Strain features and GenBank accession numbers

Strain (DMic no.) Sample Color in CHROMagar
GenBank accession no.
First subculture Successive subcultures at 48 h/after 48 ha ITS1-5.8S-ITS2 D1/D2 domain
103837 Catheter Pink Green/blue JF345209 JF345215
103838 Catheter Blue Green/blue JF345210 JF345216
103839 Blood Pink Green/blue JF345211 JF345217
103840 Blood Blue Green/blue JF345212 JF345218
103841 Blood Pink Green/blue JF345213 JF345219
103842 Blood Blue Green/blue JF345214 JF345220
a

All the green subcultures turned blue after 48 h of incubation.

All yeast isolates were sent to the National Reference Centre, the Mycology Department of the National Institute of Infectious Diseases “Dr. Carlos G. Malbrán,” to be further studied. Isolates were reisolated on CHROMagar Candida to ensure purity and viability. All isolates turned green after incubation at 28°C for 24 to 48 h, but after 48 h they turned blue (Table 1). Morphological, physiological, and biochemical tests were performed according to the standard methodology (42). These characteristics were similar for all isolates, and they were identified as Candida rugosa. The results of the tests were as follows. For morphological characteristics, on YM agar (42) after 10 days at 28°C, the colonies were butyrous, cream colored, wrinkled, and had a wavy margin; on malt extract broth (42) after 3 days at 28°C, the cells became ovoid, ellipsoid, or cylindrical and occurred singly, in pairs, or in chains; in Dalmau plate culture on cornmeal agar (42), abundant pseudohyphae developed after 3 days at 28°C. For physiological and biochemical characteristics, fermentation was absent; glucose, galactose, d-xylose, d-glucosamine, N-acetyl-d-glucosamine, glycerol, manitol, glucitol, dl-lactate, and succinate were assimilated; l-arabinose was strongly or weakly assimilated; maltose and trehalose were not assimilated or weakly assimilated; l-sorbose, sucrose, cellobiose, lactose, melibiose, raffinose, d-arabinose, d-ribose, l-rhamnose, erythritol, galactitol, methyl-α-d-glucoside, salicin, citrate, and myo-inositol were not assimilated; ribitol was variably assimilated; nitrate was not assimilated.

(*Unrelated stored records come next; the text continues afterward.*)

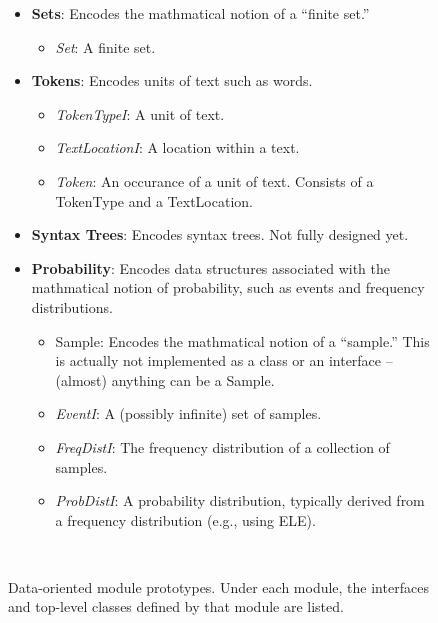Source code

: \documentclass{article}
\begin{document}
\begin{figure}
\noindent
\begin{centering}
\begin{boxedminipage}{.95\textwidth}
\begin{itemize}
  \item \textbf{Sets}: Encodes the mathmatical notion of a ``finite set.''
  \begin{itemize}
    \item \textit{Set}: A finite set.
  \end{itemize}

  \item \textbf{Tokens}: Encodes units of text such as words.
  \begin{itemize}
    \item \textit{TokenTypeI}:
         A unit of text.
    \item \textit{TextLocationI}:
         A location within a text.
    \item \textit{Token}:
         An occurance of a unit of text.
         Consists of a TokenType and a TextLocation.
  \end{itemize}

  \item \textbf{Syntax Trees}: Encodes syntax trees.  Not fully designed 
        yet.

  \item \textbf{Probability}: Encodes data structures associated with
        the mathmatical notion of probability, such as events and
        frequency distributions.
  \begin{itemize}
    \item Sample: Encodes the mathmatical notion of a
          ``sample.''  This is actually not implemented as a class or
          an interface -- (almost) anything can be a Sample.
    \item \textit{EventI}:
         A (possibly infinite) set of samples.
    \item \textit{FreqDistI}:
          The frequency distribution of a collection of samples.
    \item \textit{ProbDistI}:
          A probability distribution, typically derived from a
          frequency distribution (e.g., using ELE).
  \end{itemize}
\end{itemize}
\end{boxedminipage}\\
\end{centering}
 \caption[Data-oriented module prototypes]{Data-oriented module
 prototypes.  Under each module, the interfaces and top-level classes
 defined by that module are listed.}
\label{fig:mod-data}
\end{figure}
\end{document}
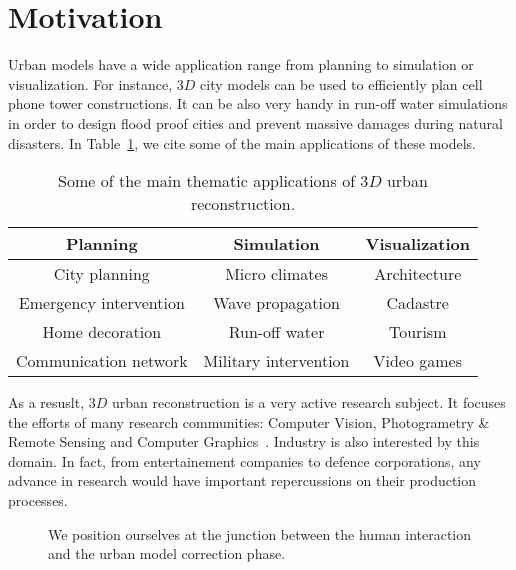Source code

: \documentclass[../main.tex]{subfiles}
\begin{document}
    \section{Motivation}

    Urban models have a wide application range from planning to simulation or visualization. For instance, $3D$ city models can be used to efficiently plan cell phone tower constructions. It can be also very handy in run-off water simulations in order to design flood proof cities and prevent massive damages during natural disasters. In Table~\ref{tab::3d_applications}, we cite some of the main applications of these models.\\

    \begin{table}[H]
        \begin{center}
            \begin{tabular}{c c c}
                \toprule
                Planning & Simulation & Visualization \\
                \midrule
                City planning & Micro climates & Architecture \\
                Emergency intervention & Wave propagation & Cadastre \\
                Home decoration & Run-off water & Tourism \\
                Communication network & Military intervention & Video games \\
                \bottomrule
            \end{tabular}
            \caption{\label{tab::3d_applications} Some of the main thematic applications of $3D$ urban reconstruction\cite{Scholze2002}.}
        \end{center}
    \end{table}

    As a resuslt, $3D$ urban reconstruction is a very active research subject. It focuses the efforts of many research communities: Computer Vision, Photogrametry \& Remote Sensing and Computer Graphics~\cite{Musialski2012}. Industry is also interested by this domain. In fact, from entertainement companies to defence corporations, any advance in research would have  important repercussions on their production processes.\\

    \begin{figure}[H]
        \begin{center}
            
            \caption{\label{fig::situation} We position ourselves at the junction between the human interaction and the urban model correction phase.}
        \end{center}
    \end{figure}
\end{document}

The urease test was negative. Isolates grew well at 28, 35, 37, and 42°C but failed to grow at 45°C.

Molecular characterization was performed by sequencing two different variable regions of ribosomal DNA widely used in the identification of yeast (4, 5, 12, 17, 18, 20, 23, 32): the ITS1-5.8s-ITS2 region with primers ITS1/4 (40) and the D1/D2 domain of the 26S rRNA gene with primers NL1/4 (40). Sequences were identical for all isolates (for GenBank accession numbers, see Table 1). The isolates were compared to sequences published in the GenBank database (National Center of Biotechnology Information, National Library of Medicine, Bethesda, MD) using the BLASTN program. The isolates showed 94% similarity for the ITS1-5.8s-ITS2 region (24 nucleotide differences) and 99% similarity for the 26S D1/D2 domain with the XH1164 strain (3 nucleotide differences), GenBank numbers DQ234792.1 and DQ234791.1, respectively. Strain XH1164 (CBS10433) is the type strain of the novel species Candida pseudorugosa, recently described by Li et al. (22). Phenotypic characteristics of this type strain were very similar to those observed in the isolates presented in this study. The isolates also showed 100% and 99% similarity (1 gap difference) for the 26S D1/D2 domain with the C. pseudorugosa-like strains MZKI K-259 and MZKI K-269, which were isolated from subglacial ice by Butinar et al. (3), GenBank numbers EU056285 and EU056286, respectively. On the basis of these data, all isolates were finally identified as Candida spp. closely related to C. pseudorugosa and were introduced in the Culture Collection of the Mycology Department (DMic) (Table 1).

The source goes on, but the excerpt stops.